Turchi ciprioti davanti a un manifesto per un greco cipriota ucciso Turchi ciprioti davanti a un manifesto per un greco cipriota ucciso

E’ utile ricordare che al Consiglio Europeo del 17 dicembre 2004 la Repubblica di Cipro ha dato il suo sostegno all’apertura dei negoziati di adesione della Turchia. Cipro è in favore dell’adesione della Turchia all’UE poiché ritiene che la trasformazione in senso europeo di questo paese sia nell’interesse del popolo turco e garantisca rapporti di buon vicinato e rispettosi della legalità internazionale con tutti i paesi dell’area. 

Dal 2005 la Commissione Europea ripete alla Turchia che deve adempiere ai suoi obblighi: riconoscere tutti e 27 i paesi membri, compresa la Repubblica di Cipro.

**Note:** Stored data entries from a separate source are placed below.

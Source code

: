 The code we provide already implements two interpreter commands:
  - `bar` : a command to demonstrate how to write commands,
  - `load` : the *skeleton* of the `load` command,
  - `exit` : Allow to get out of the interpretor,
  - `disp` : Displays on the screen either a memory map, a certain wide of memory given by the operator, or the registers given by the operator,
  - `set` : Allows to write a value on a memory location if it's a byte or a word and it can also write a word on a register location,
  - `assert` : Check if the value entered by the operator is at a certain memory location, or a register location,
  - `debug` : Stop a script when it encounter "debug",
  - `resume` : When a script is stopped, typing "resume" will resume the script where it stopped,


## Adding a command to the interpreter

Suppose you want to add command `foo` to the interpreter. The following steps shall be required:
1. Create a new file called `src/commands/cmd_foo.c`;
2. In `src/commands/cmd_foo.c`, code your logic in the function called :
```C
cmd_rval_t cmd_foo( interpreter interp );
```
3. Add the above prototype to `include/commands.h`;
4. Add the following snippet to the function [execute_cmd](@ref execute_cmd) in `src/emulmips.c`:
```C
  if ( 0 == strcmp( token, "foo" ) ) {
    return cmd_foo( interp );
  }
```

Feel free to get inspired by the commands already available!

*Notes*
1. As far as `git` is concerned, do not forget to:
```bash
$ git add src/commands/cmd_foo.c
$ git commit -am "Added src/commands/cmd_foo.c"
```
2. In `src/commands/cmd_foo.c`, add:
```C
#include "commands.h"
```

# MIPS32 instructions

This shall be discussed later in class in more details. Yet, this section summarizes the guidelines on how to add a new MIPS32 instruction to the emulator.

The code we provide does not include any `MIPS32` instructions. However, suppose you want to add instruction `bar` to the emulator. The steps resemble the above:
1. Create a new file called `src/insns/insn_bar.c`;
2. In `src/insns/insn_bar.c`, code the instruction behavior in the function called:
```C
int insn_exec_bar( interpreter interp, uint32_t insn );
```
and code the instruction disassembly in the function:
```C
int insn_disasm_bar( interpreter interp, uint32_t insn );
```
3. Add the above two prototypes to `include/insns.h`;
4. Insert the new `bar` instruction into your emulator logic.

E  applicare subito il Protocollo di Ankara, da lei sottoscritto, in modo aprire i suoi porti e i suoi aeroporti ai vettori con bandiera cipriota. La risposta di Ankara è stata che  non avrebbe mai adempiuto a tali obblighi. Ecco il vero motivo dei capitoli bloccati e delle difficoltà dell’adesione turca.

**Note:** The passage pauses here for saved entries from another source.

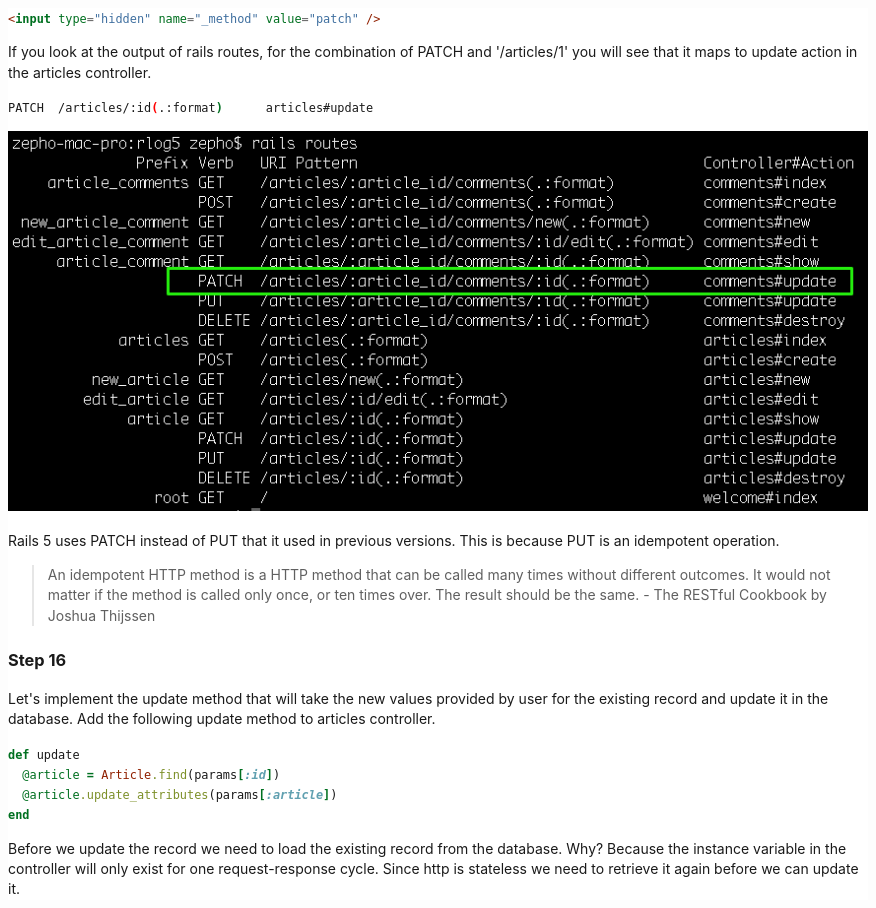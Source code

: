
 ```html
<input type="hidden" name="_method" value="patch" />
```

If you look at the output of rails routes, for the combination of PATCH and '/articles/1' you will see that it maps to update action in the articles controller.

```sh
PATCH  /articles/:id(.:format)      articles#update
```

![HTTP Verb PATCH](./figures/patch_in_routes.png)

Rails 5 uses PATCH instead of PUT that it used in previous versions. This is because PUT is an idempotent operation.

> An idempotent HTTP method is a HTTP method that can be called many times without different outcomes. It would not matter if the method is called only once, or ten times over. The result should be the same. - The RESTful Cookbook by Joshua Thijssen

### Step 16 ##

Let's implement the update method that will take the new values provided by user for the existing record and update it in the database. Add the following update method to articles controller.

```ruby
def update
  @article = Article.find(params[:id])
  @article.update_attributes(params[:article])
end
```

Before we update the record we need to load the existing record from the database. Why? Because the instance variable in the controller will only exist for one request-response cycle. Since http is stateless we need to retrieve it again before we can update it.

In conclusione, leggendo l’intervista del ministro Bagis si ha l’impressione che sia Cipro a minacciare la Turchia, mentre  è noto a tutti che Cipro è il paese che subisce da ben 37 anni l’occupazione turca di un terzo del suo territorio con 40 mila soldati che tuttora stazionano in permanenza.
Lascio ogni giudizio ai suoi lettori.